Why Joanne Spence, as a LifeForce Yoga Practitioner and mental health specialist, wrote Trauma-Informed Yoga: A toolbox for therapists: 47 simple practices to calm, balance, and restore the nervous system.
I remember the early years of working as the first yoga therapist at Western Psychiatric Institute and Clinic (WPIC). At the time, I had a significant number of hours of yoga teacher training under my belt, and I had years of experience as a social worker (albeit Australian-trained and not licensed in the US). I had been teaching yoga full-time for six years and in that time I gained, a great deal of experience in a diverse array of environments. I taught in community spaces, yoga studios, churches, schools, and even hallways, working with all types of bodies. It seemed like a dream come true to be invited to teach at WPIC and be able to combine my love, and my life-changing experience, of teaching yoga with my desire to serve people experiencing acute mental illnesses.
At WPIC, I was working with people who were hospitalized and receiving inpatient treatment for their mental health. As strange as it may sound, I was delighted to be working in such a space. Indeed, I saw it as a calling. However, before each class, I experienced an agonizing time during which I knew I knew stuff about yoga, had experienced a personal healing of my mental and physical health through yoga, yet that self-knowledge was not yet transferring into something I could teach. I was in an austere, psychiatric hospital with little or no ambience, no yoga props, and accompanied by the regular occurrence of many distracting peripheral activities.
I muddled through those first few years and settled into a gentle, yoga practice from a chair. I remember leaning on books such as Amy Weintraub’s Yoga for Depression as an initial and valuable resource. Feedback from patients was incredibly helpful, along with my own clinical observations. So, when I learned that there was an upcoming week-long LifeForce Yoga training in Tucson, I committed to figuring out how I could attend – no small thing when you work part-time at a hospital, own and run a yoga studio, and have three school-aged children. A supportive spouse – and my hunger for more knowledge – led the way in making this training a reality for me.

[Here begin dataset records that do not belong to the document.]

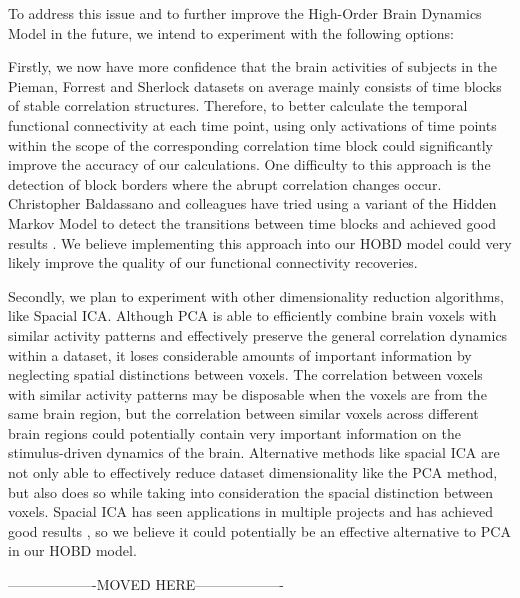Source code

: \documentclass[11pt]{article}
\begin{document}
\begin{enumerate}
To address this issue and to further improve the High-Order Brain Dynamics Model in the future, we intend to experiment with the following options:

Firstly, we now have more confidence that the brain activities of subjects in the Pieman, Forrest and Sherlock datasets on average mainly consists of time blocks of stable correlation structures. Therefore, to better calculate the temporal functional connectivity at each time point, using only activations of time points within the scope of the corresponding correlation time block could significantly improve the accuracy of our calculations. One difficulty to this approach is the detection of block borders where the abrupt correlation changes occur. Christopher Baldassano and colleagues have tried using a variant of the Hidden Markov Model to detect the transitions between time blocks and achieved good results \citep{Baldassano2016}. We believe implementing this approach into our HOBD model could very likely improve the quality of our functional connectivity recoveries.

Secondly, we plan to experiment with other dimensionality reduction algorithms, like Spacial ICA. Although PCA is able to efficiently combine brain voxels with similar activity patterns and effectively preserve the general correlation dynamics within a dataset, it loses considerable amounts of important information by neglecting spatial distinctions between voxels. The correlation between voxels with similar activity patterns may be disposable when the voxels are from the same brain region, but the correlation between similar voxels across different brain regions could potentially contain very important information on the stimulus-driven dynamics of the brain. Alternative methods like spacial ICA are not only able to effectively reduce dataset dimensionality like the PCA method, but also does so while taking into consideration the spacial distinction between voxels. Spacial ICA has seen applications in multiple projects and has achieved good results \citep{Dipasquale2015,Iraji2016,Xu2013}, so we believe it could potentially be an effective alternative to PCA in our HOBD model.

-------------------MOVED HERE-------------------


\end{enumerate}
\end{document}
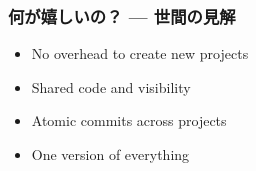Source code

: 
\begin{frame}
    \frametitle{何が嬉しいの？ --- 世間の見解}
    
    \begin{itemize}
        \item No overhead to create new projects
        \item Shared code and visibility
        \item Atomic commits across projects
        \item One version of everything
    \end{itemize}
\end{frame}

I loved the training so much that I signed up for the second seven-day training the following May. That first training was the first time I had heard the words “trauma-informed” and “yoga” in the same sentence. I found language for the things I felt in my own body, feelings that related to my own trauma, that I had never before associated with each other. The trainings added significantly to my knowledge base, as I had hoped. My agonizing before classes dissipated. I now knew how to apply my yoga knowledge to mental health settings. Of course I could not know all that could be known on the topic of yoga and mental health, yet at the same time, I understood and witnessed the fact that work in the subtle body – through the breath and a very small amount of movement – did wonders for my clients (and for me). Sometimes my clients seemed to experience everyday “miracles” with just a handful of practices.
Over time, the idea grew into a book…how do I apply very small doses of yoga movement and breathwork – many things I learned through LifeForce Yoga – to group and individual clinical settings? Was it as simple as I saw it, felt it, and observed it to be? Perhaps, perhaps not. But I wanted to address the reality and intensity of working with very ill individuals and seeing shifts that I observed as nervous system regulation.
Over the intervening years, I developed go-to practices. I began to see the benefit that any one of those practices could be effective on its own, based on its own merits. I eagerly followed the research on dose response to yoga, although there’s not a lot of it. But it seems that yoga “does” its best work as a daily practice in as little as 5-15 minutes. If you balk at this sentence, think of the science of habit. If you can habituate 5 minutes of practice, the duration will increase, mostly because your body will want to do more. And, we get better at things we practice. Such small increments of time were also workable in talk therapy sessions.
At some point early on, I realized and acknowledged the privilege it was for me to invest two whole weeks (and more) to dive deeply into these yoga teacher trainings. That, and teaching full-time adds up to an embodied experience that not all therapists or yoga teachers have the time or resources for. The more I taught foundational practices, the more I heard “can you come every day and teach us?” I could not do that, but I did spend a considerable amount of time (nearly a year) not only writing down the practices themselves, but also how, why, and when to do them. I still highly recommend that you plan and figure out how to do more training. Until then, my hope is that my book will be a reliable guide to get you started on how to share with everyone you meet the basics of breath work and simple movement to affect mood and regulate the nervous system!